Why Use Engineering Plastics?
There is an engineering plastic to suit nearly all custom plastic designs. The benefits of engineering plastics include:
- High chemical resistance
- Strong wear resistance
- Very good mechanical characteristics
- Superior machinability
- Dimensional stability
- Higher fire retardancy
- Ability to hold tight tolerances and complex geometries.
Engineering plastics are gradually replacing traditional materials, such as wood and metal, in projects and designs. They offer a much cheaper and easier manufacturing option with a superior weight-to-strength ratio. Particularly when it’s a custom plastic design in an untraditional shape.
But which engineering plastic is best for your next custom plastic creation?
What Are the Best Engineering Plastics?
Commonly known as acetal, POM is a versatile, semi-crystalline engineering plastic often used to create complex custom plastic creations.
POM has the following benefits:
- Low moisture absorption
- Excellent resistance to wear
- Excellent mechanical strength and rigidity
When tested at low temperatures, it’s shown to retain its solid creep resistance and impact strength and is easily machinable. It’s often used in electrical parts.
Polyethylene terephthalate (PET)
Polyethylene terephthalate is a clear plastic ideal for projects that require surface quality, dimensional accuracy and intricate designs.

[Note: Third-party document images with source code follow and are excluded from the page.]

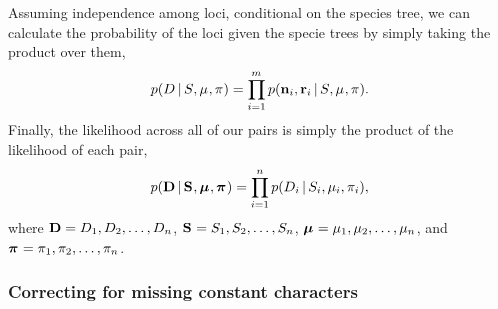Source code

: \begin{linenomath}
Assuming independence among loci, conditional on the species tree, we can
calculate the probability of the \nloci loci given the specie trees by simply
taking the product over them,
\begin{equation}
    \pr(\comparisondata \given \sptree, \murate, \gfreq)
    =
    \prod_{i=1}^{\nloci}
    \pr(\leafallelecounts[i], \leafredallelecounts[i] \given \sptree, \murate, \gfreq).
    \label{eq:comparisonlikelihood}
\end{equation}
Finally, the likelihood across all of our pairs is simply the product of the
likelihood of each pair,
\begin{equation}
    \pr(
    \alldata
    \given
    \sptrees,
    \murates,
    \gfreqs)
    =
    \prod_{i=1}^{\ncomparisons}
    \pr(\comparisondata[i] \given \sptree[i], \murate[i], \gfreq[i]),
    \label{eq:collectionlikelihood}
\end{equation}
where
$\alldata = \comparisondata[1], \comparisondata[2], \ldots, \comparisondata[\ncomparisons]$,
$\sptrees = \sptree[1], \sptree[2], \ldots, \sptree[\ncomparisons]$,
$\murates = \murate[1], \murate[2], \ldots, \murate[\ncomparisons]$,
and
$\gfreqs = \gfreq[1], \gfreq[2], \ldots, \gfreq[\ncomparisons]$.
\end{linenomath}

\subsubsection{Correcting for missing constant characters}

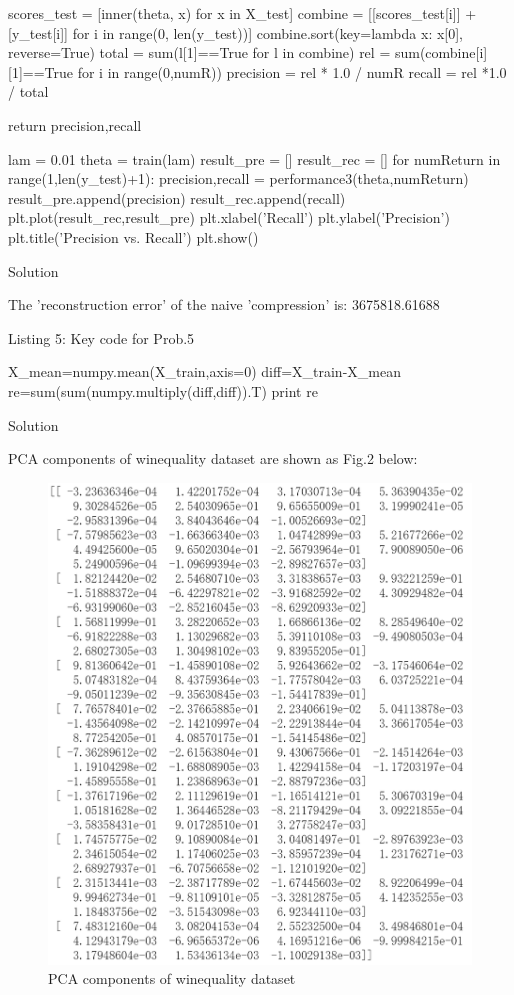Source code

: \documentclass{assignment}
\begin{document}
\begin{problemlist}
\begin{python}
    scores_test = [inner(theta, x) for x in X_test]
    combine = [[scores_test[i]] + [y_test[i]] for i in range(0, len(y_test))]
    combine.sort(key=lambda x: x[0], reverse=True)
    total = sum(l[1]==True for l in combine)
    rel = sum(combine[i][1]==True for i in range(0,numR))
    precision = rel * 1.0 / numR
    recall = rel *1.0 / total

    return precision,recall


lam = 0.01
theta = train(lam)
result_pre = []
result_rec = []
for numReturn in range(1,len(y_test)+1):
    precision,recall = performance3(theta,numReturn)
    result_pre.append(precision)
    result_rec.append(recall)
plt.plot(result_rec,result_pre)
plt.xlabel('Recall')
plt.ylabel('Precision')
plt.title('Precision vs. Recall')
plt.show()
\end{python}

\pbitem Solution

The 'reconstruction error' of the naive 'compression' is: 3675818.61688 

\begin{center} 
Listing 5: Key code for Prob.5
\end{center}
\begin{python}
X_mean=numpy.mean(X_train,axis=0)
diff=X_train-X_mean
re=sum(sum(numpy.multiply(diff,diff)).T)
print re
\end{python}

\pbitem Solution
\vspace{2ex}

PCA components of winequality dataset are shown as Fig.2 below:
\begin{figure}[H]
\centering
\includegraphics[width=5in]{figure_6}
\caption{PCA components of winequality dataset}
\end{figure}


\end{problemlist}
\end{document}
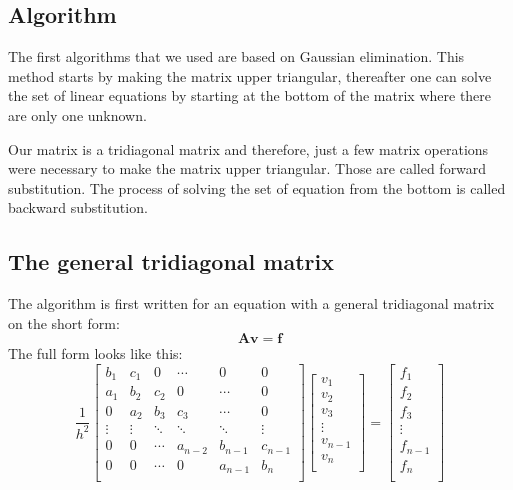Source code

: \subsection{Algorithm}

The first algorithms that we used are based on Gaussian elimination. This method starts by making the matrix upper triangular, thereafter one can solve the set of linear equations by starting at the bottom of the matrix where there are only one unknown. 

Our matrix is a tridiagonal matrix and therefore, just a few matrix operations were necessary to make the matrix upper triangular. Those are called forward substitution. The process of solving the set of equation from the bottom is called backward substitution.

\subsection{The general tridiagonal matrix}
The algorithm is first written for an equation with a general tridiagonal matrix on the short form:
\[
\mathbf{A}\mathbf{v}=\mathbf{f}
\]
The full form looks like this:
\[ \frac{1}{h^2}
    \begin{bmatrix}
    	b_1& c_1& 0 &\cdots & 0 &0 \\
        a_1 & b_2 & c_2 &0 &\cdots &0 \\
        0&a_2 &b_3 & c_3 & \cdots & 0 \\
        \vdots& \vdots & \ddots &\ddots &\ddots & \vdots \\
        0&0 & \cdots &a_{n-2} &b_{n-1}& c_{n-1} \\
        0&0 & \cdots & 0  &a_{n-1} & b_n \\
        \end{bmatrix}
\begin{bmatrix}
	v_1\\
	v_2\\
	v_3\\
	\vdots\\
	v_{n-1}\\
	v_{n}\\
\end{bmatrix}=
\begin{bmatrix}
	f_1\\
	f_2\\
	f_3\\
	\vdots\\
	f_{n-1}\\
	f_{n}\\
\end{bmatrix}
\]

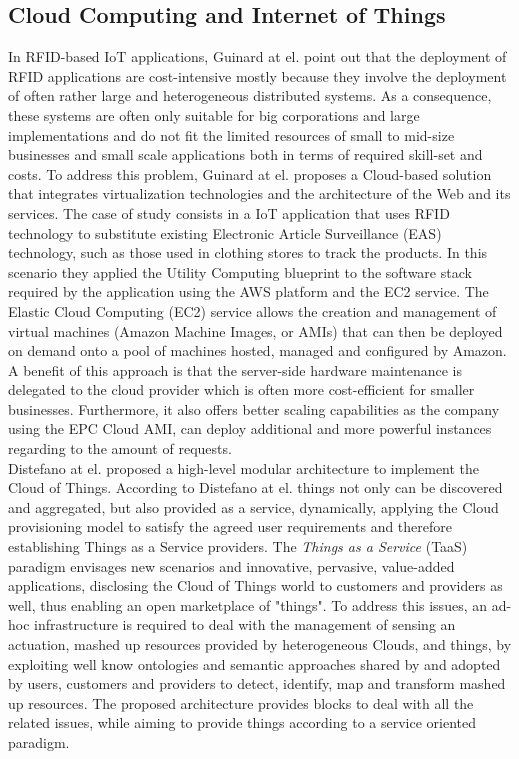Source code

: \subsection{Cloud Computing and Internet of Things}
\label{sub:Cloud Computing and Internet of Things}
In RFID-based IoT applications, Guinard at el. \cite{guinard2011cloud} point out that the deployment of RFID applications are cost-intensive mostly
because they involve the deployment of often rather large and heterogeneous distributed systems. As a consequence, these systems are often only
suitable for big corporations and large implementations and do not fit the limited resources of small to mid-size businesses and small scale
applications both in terms of required skill-set and costs. To address this problem, Guinard at el. proposes a Cloud-based solution that
integrates virtualization technologies and the architecture of the Web and its services. The case of study consists in a IoT application that uses
RFID technology to substitute existing Electronic Article Surveillance (EAS) technology, such as those used in clothing stores to track the products.
In this scenario they applied the Utility Computing blueprint to the software stack required by the application using the AWS platform and the EC2 service.
The Elastic Cloud Computing (EC2) service allows the creation and management of virtual machines (Amazon Machine Images, or AMIs) that can then be deployed on
demand onto a pool of machines hosted, managed and configured by Amazon. A benefit of this approach is that the server-side hardware maintenance is delegated to
the cloud provider which is often more cost-efficient for smaller businesses. Furthermore, it also offers better scaling capabilities as the company using the
EPC Cloud AMI, can deploy additional and more powerful instances regarding to the amount of requests.\\

Distefano \cite{distefano2012enabling} at el. proposed a high-level modular architecture to implement the Cloud of Things. According to Distefano at el. things
not only can be discovered and aggregated, but also provided as a service, dynamically, applying the Cloud provisioning model to satisfy the agreed
user requirements and therefore establishing Things as a Service providers. The \textit{Things as a Service} (TaaS) paradigm envisages new scenarios
and innovative, pervasive, value-added applications, disclosing the Cloud of Things world to customers and providers as well, thus enabling an open
marketplace of "things". To address this issues, an ad-hoc infrastructure is required to deal with the management of sensing an actuation, mashed up
resources provided by heterogeneous Clouds, and things, by exploiting well know ontologies and semantic approaches shared by and adopted by users,
customers and providers to detect, identify, map and transform mashed up resources. The proposed architecture provides blocks to deal with all the
related issues, while aiming to provide things according to a service oriented paradigm.\\

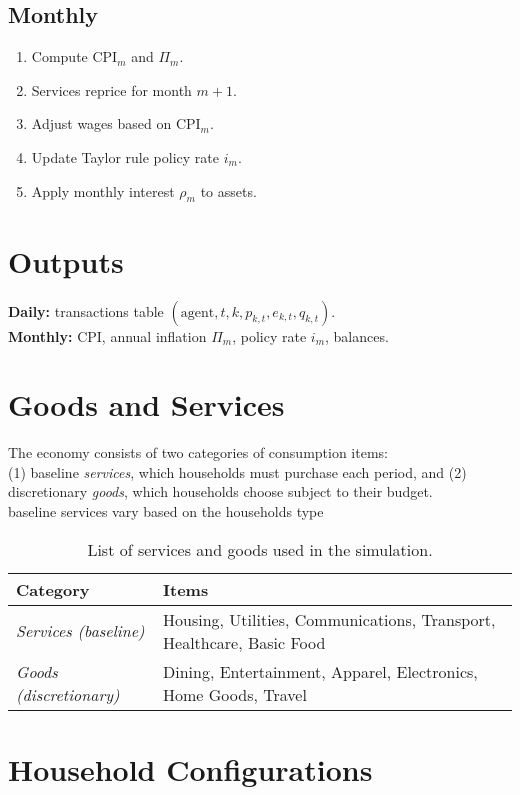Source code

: \documentclass[12pt]{article}
\begin{document}
\subsection*{Monthly}
\begin{enumerate}
\item Compute CPI$_m$ and $\Pi_m$.
\item Services reprice for month $m+1$.
\item Adjust wages based on CPI$_m$.
\item Update Taylor rule policy rate $i_m$.
\item Apply monthly interest $\rho_m$ to assets.
\end{enumerate}

\section{Outputs}
\textbf{Daily:} transactions table $(\text{agent},t,k,p_{k,t},e_{k,t},q_{k,t})$.  \\
\textbf{Monthly:} CPI, annual inflation $\Pi_m$, policy rate $i_m$, balances.

\section{Goods and Services}

The economy consists of two categories of consumption items: \\
(1) baseline \emph{services}, which households must purchase each period, and (2) discretionary \emph{goods}, which households choose subject to their budget.  \\
baseline services vary based on the households type

\begin{table}[!ht]
\centering
\begin{tabular}{ll}
\toprule
\textbf{Category} & \textbf{Items} \\
\midrule
\emph{Services (baseline)} & Housing, Utilities, Communications, Transport, Healthcare, Basic Food \\
\emph{Goods (discretionary)} & Dining, Entertainment, Apparel, Electronics, Home Goods, Travel \\
\bottomrule
\end{tabular}
\caption{List of services and goods used in the simulation.}
\end{table}

\section{Household Configurations}
\end{document}
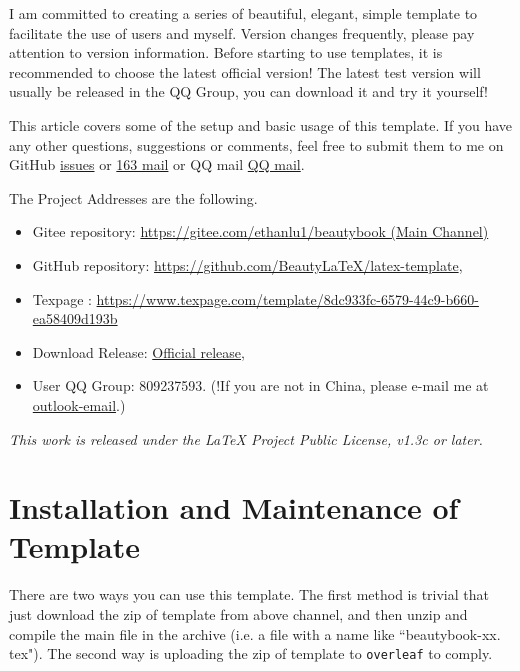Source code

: \documentclass[lang=en,12pt]{beautybook}
\begin{document}
I am committed to creating a series of beautiful, elegant, simple template to facilitate the use of users and myself. Version changes frequently, please pay attention to version information. Before starting to use templates, it is recommended to choose the latest official version! The latest test version will usually be released in the QQ Group, you can download it and try it yourself!


This article covers some of the setup and basic usage of this template. If you have any other questions, suggestions or comments, feel free to submit them to me on GitHub
\href{https://github.com/BeautyLaTeX/latex-template/issues}{issues} or \href{h1479840692@163.com}{163 mail} or QQ mail \href{1479840692@qq.com}{QQ mail}. 


The Project Addresses are the following.
\begin{itemize}
    \item Gitee repository: \href{https://gitee.com/ethanlu1/beautybook}{https://gitee.com/ethanlu1/beautybook (Main Channel)}
    \item GitHub repository: \href{https://github.com/BeautyLaTeX/latex-template}{https://github.com/BeautyLaTeX/latex-template},
    \item Texpage : \href{https://www.texpage.com/template/8dc933fc-6579-44c9-b660-ea58409d193b}{https://www.texpage.com/template/8dc933fc-6579-44c9-b660-ea58409d193b}
    \item Download Release: \href{https://github.com/BeautyLaTeX/latex-template/releases}{Official release},
    \item User QQ Group: 809237593. (!If you are not in China, please e-mail me at \href{h1479840692@outlook.com}{outlook-email}.)
\end{itemize}

\textit{This work is released under the LaTeX Project Public License, v1.3c or later.}

\section{Installation and Maintenance of Template}

There are two ways you can use this template. The first method is trivial that just download the zip of template from above channel, and then unzip and compile the main file in the archive (i.e. a file with a name like ``beautybook-xx. tex"). The second way is uploading the zip of template to \texttt{overleaf} to comply.
\end{document}

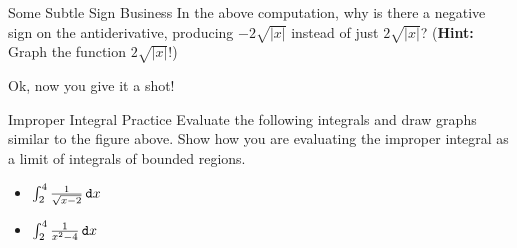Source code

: \begin{exercise}{Some Subtle Sign Business \Coffeecup}
In the above computation, why is there a negative sign on the antiderivative, producing $-2\sqrt{|x|}$ instead of just $2\sqrt{|x|}$?  ({\bf Hint:} Graph the function $2\sqrt{|x|}$!)
\end{exercise}

Ok, now you give it a shot!  
\begin{exercise}{Improper Integral Practice \Coffeecup \Coffeecup}
Evaluate the following integrals and draw graphs similar to the figure above.  Show how you are evaluating the improper integral as a limit of integrals of bounded regions.
\begin{itemize}
\item $\int_{2}^4\frac{1}{\sqrt{x-2}}\mathop{}\!\mathtt{d} x $


\item $ \int_{2}^4 \frac{1}{x^2-4}\mathop{}\!\mathtt{d} x $



\end{itemize}
\end{exercise}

Characterics of PET include:
- High rigidity and strength
- High creep resistance and hydrolysis resistance up to +70°C
When compared to POM, results show PET absorbs much lower amounts of moisture and has brilliant sliding behaviour. PET has good chemical resistance against acids and is stable in temperature and dimensions. Because of this, it’s often used in the food and beverage industry.
Polybutylene terephthalate (PBT)
Polybutylene terephthalate is a crystalline, high molecular weight polymer. It’s known for its thermal deformation resistance, strength and dimensional stability. When compared to PET, it’s impact strength is superior, especially at lower temperatures.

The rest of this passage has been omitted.